Instructions for the task>
Report how many lines in the records below hold the word "name". Add nothing to the number.

Items from a dataset>

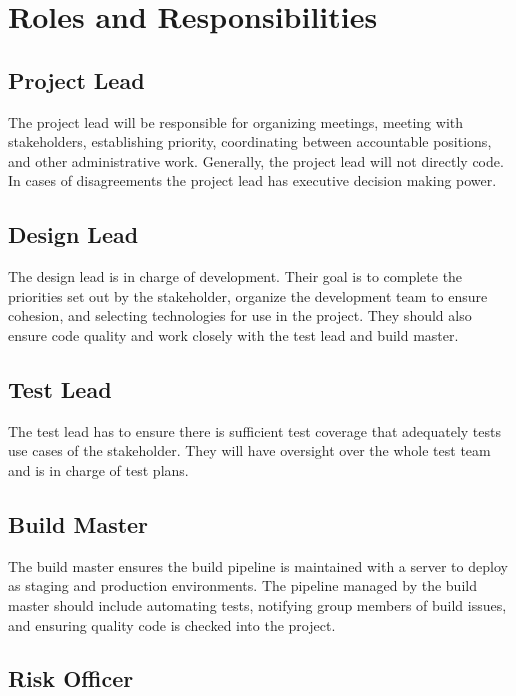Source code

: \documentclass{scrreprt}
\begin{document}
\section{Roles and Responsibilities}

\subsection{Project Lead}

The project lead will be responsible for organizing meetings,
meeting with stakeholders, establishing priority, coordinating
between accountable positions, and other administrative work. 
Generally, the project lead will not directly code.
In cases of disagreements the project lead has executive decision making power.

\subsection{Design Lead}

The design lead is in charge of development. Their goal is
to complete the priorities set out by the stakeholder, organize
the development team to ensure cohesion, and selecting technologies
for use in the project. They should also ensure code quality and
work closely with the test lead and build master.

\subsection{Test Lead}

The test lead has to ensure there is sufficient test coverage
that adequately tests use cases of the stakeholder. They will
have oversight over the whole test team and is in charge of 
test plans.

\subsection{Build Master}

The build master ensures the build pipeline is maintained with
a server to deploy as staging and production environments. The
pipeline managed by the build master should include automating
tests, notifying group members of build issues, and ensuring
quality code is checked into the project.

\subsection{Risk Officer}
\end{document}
---
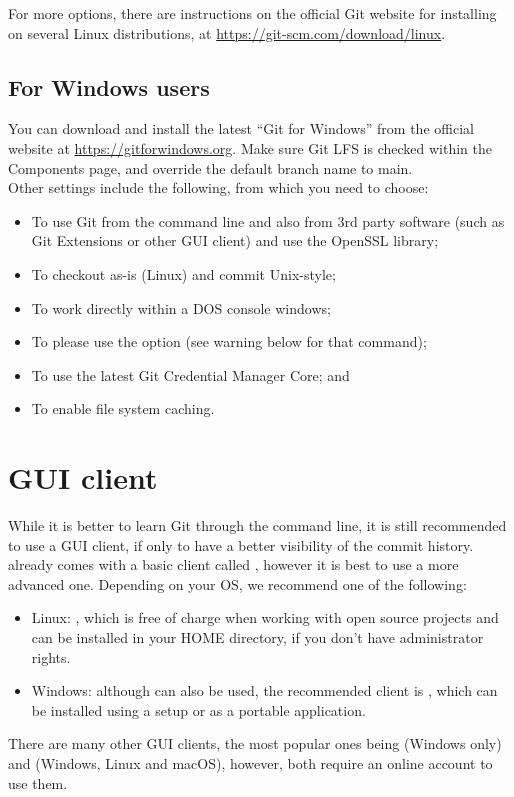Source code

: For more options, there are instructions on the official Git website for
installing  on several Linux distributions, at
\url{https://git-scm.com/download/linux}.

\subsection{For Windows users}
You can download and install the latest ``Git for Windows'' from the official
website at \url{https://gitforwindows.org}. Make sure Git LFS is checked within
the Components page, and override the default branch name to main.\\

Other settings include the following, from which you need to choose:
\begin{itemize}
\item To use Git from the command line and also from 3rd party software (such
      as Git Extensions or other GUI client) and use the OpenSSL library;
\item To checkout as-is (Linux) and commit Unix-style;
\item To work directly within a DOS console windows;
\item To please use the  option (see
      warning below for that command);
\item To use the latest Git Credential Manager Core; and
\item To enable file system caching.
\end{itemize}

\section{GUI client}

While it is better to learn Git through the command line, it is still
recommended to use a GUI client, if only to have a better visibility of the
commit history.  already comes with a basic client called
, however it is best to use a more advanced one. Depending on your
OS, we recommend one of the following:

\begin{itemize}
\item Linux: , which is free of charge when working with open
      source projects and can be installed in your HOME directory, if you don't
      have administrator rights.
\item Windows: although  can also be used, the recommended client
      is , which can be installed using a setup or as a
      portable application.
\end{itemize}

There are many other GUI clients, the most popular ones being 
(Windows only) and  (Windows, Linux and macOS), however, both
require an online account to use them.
==
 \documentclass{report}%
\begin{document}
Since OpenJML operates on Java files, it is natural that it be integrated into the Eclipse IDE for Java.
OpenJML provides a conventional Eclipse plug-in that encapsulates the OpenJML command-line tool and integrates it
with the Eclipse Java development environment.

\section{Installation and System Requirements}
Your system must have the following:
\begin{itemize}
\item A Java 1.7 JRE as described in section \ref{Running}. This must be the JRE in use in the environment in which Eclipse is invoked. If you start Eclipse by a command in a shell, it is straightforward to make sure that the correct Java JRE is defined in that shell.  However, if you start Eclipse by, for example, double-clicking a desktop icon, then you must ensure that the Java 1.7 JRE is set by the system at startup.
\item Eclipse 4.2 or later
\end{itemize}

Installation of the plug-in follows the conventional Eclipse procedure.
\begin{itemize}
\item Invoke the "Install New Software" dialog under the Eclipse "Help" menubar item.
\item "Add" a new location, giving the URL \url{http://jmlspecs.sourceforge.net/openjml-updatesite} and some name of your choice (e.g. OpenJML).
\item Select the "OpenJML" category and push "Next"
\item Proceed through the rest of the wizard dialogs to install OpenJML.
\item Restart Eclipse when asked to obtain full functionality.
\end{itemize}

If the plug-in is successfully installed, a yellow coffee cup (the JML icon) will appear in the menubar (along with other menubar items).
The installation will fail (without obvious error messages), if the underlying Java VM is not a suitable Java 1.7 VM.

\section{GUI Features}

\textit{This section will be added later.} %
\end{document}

Reply>
2